# YOUR INSTRUCTIONS:
Search the listing for "global" and copy every line where it appears.

# LISTED RECORDS:
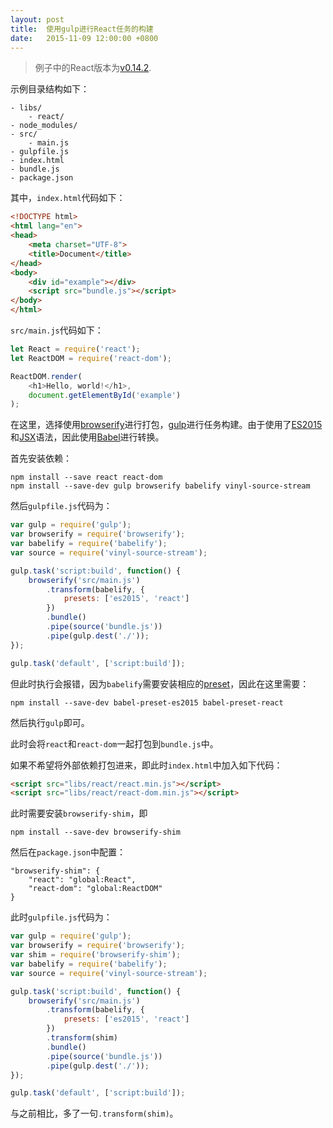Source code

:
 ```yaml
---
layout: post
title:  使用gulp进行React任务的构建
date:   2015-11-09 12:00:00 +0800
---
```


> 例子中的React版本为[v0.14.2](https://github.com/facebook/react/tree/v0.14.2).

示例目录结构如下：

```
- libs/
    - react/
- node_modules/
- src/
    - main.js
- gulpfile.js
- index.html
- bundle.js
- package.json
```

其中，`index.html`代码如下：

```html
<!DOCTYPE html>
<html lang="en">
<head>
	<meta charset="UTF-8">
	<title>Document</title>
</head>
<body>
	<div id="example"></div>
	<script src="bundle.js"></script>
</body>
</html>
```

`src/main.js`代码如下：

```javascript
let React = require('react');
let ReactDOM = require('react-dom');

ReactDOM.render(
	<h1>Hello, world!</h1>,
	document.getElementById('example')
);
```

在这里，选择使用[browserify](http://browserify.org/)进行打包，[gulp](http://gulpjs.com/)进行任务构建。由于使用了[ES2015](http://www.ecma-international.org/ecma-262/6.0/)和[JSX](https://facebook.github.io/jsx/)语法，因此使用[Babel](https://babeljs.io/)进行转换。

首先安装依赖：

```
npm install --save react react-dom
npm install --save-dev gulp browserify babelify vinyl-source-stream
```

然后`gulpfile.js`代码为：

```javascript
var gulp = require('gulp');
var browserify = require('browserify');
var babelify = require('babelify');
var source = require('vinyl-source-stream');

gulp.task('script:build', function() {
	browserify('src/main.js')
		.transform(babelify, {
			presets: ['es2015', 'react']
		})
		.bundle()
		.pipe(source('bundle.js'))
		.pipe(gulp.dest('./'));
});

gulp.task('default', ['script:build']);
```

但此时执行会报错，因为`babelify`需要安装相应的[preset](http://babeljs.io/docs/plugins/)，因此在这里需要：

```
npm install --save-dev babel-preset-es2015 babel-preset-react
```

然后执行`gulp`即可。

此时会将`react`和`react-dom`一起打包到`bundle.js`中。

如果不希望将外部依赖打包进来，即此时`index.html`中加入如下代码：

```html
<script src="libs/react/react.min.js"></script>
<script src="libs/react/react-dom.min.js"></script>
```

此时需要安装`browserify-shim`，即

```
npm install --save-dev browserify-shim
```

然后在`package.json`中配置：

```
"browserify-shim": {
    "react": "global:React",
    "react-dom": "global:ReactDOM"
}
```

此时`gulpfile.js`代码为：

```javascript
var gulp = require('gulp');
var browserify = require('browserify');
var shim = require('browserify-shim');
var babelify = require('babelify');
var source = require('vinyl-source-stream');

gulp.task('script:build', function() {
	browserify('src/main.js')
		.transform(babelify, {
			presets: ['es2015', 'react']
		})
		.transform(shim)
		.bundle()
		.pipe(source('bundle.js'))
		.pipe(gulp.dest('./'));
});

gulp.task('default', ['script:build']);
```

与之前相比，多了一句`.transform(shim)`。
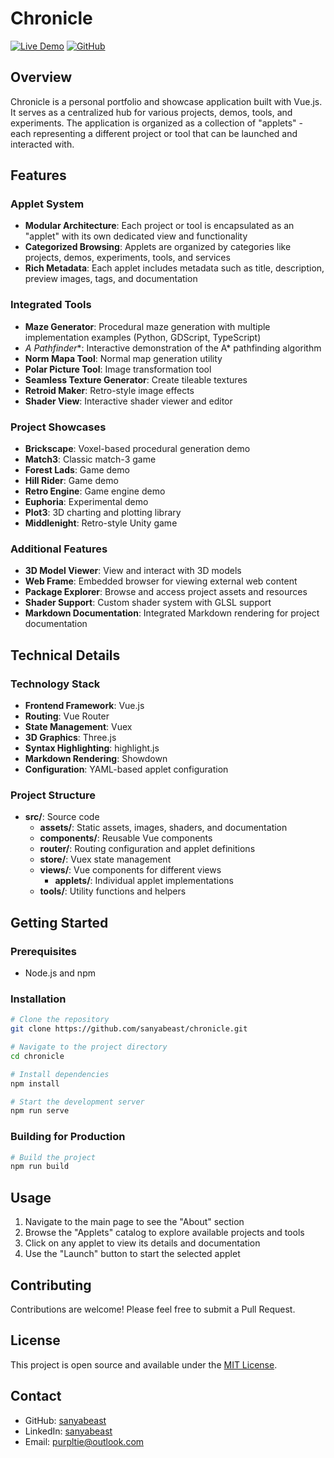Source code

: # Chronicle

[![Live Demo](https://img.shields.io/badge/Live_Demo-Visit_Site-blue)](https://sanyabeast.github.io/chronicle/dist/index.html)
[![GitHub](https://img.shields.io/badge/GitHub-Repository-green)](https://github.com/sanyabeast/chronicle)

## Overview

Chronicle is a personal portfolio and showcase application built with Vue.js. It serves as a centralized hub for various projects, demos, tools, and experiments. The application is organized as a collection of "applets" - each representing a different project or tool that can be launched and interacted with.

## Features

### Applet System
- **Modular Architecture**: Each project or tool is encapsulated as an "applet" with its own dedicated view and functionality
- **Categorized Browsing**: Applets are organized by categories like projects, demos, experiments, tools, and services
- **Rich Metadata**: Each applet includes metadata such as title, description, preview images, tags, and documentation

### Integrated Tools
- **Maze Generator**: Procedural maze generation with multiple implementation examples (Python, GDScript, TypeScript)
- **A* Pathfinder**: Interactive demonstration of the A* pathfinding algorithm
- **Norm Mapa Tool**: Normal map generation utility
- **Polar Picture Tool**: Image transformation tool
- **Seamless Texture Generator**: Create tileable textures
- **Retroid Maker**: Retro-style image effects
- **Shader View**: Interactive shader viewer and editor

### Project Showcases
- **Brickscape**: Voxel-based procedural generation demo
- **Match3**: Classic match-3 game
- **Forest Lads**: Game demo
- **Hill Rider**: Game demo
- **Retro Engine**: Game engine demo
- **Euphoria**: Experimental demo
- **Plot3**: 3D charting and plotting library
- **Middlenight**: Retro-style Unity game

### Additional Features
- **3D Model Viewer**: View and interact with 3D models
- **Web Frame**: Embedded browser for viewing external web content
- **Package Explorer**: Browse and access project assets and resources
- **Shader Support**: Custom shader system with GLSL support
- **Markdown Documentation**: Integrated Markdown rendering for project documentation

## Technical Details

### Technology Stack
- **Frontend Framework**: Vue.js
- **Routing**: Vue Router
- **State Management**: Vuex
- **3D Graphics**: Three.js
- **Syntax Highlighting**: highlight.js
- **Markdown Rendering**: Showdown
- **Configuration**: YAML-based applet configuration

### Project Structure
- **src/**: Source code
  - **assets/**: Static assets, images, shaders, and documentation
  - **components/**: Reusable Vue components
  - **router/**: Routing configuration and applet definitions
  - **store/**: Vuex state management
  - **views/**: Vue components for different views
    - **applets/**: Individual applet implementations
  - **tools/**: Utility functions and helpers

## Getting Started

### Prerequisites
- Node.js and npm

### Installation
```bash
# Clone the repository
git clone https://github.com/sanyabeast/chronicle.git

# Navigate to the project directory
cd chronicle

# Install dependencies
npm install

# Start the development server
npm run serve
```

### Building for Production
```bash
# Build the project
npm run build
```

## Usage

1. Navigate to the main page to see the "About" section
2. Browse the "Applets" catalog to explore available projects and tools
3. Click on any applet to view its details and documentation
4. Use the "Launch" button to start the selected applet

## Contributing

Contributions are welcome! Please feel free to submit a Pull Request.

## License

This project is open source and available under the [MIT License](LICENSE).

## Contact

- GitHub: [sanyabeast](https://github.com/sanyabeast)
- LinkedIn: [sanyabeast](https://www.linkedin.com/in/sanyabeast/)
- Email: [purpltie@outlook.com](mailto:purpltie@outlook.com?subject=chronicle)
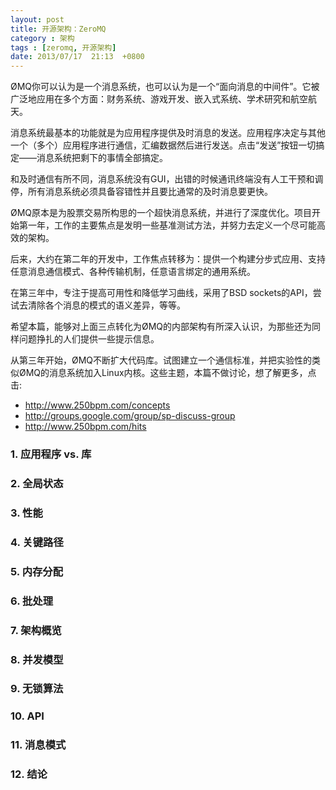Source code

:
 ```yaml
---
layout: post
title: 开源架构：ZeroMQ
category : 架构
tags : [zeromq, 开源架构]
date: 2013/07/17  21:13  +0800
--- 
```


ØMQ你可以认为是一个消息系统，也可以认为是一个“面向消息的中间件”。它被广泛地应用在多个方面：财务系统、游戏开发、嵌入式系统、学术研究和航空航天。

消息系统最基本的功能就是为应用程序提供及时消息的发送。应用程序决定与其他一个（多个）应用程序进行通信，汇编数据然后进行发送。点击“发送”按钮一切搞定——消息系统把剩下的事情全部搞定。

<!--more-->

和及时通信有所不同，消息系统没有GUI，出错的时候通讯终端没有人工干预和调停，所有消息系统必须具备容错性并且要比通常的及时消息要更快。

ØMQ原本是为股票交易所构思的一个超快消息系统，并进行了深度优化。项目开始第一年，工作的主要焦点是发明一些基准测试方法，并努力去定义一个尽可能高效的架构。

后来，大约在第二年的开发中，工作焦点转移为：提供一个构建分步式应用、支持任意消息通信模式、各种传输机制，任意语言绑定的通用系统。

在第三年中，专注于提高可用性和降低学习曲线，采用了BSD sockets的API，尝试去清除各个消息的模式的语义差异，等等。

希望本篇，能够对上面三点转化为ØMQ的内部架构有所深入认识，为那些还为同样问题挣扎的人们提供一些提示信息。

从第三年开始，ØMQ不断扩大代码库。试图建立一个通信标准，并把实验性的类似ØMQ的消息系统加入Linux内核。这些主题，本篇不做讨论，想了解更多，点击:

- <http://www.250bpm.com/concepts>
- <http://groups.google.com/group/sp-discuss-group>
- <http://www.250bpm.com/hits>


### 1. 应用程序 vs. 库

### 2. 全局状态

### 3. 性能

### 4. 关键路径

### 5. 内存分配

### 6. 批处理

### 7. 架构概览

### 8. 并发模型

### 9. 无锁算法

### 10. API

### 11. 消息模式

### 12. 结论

# TASK RESULT:
    "react": "global:React",
    "react-dom": "global:ReactDOM"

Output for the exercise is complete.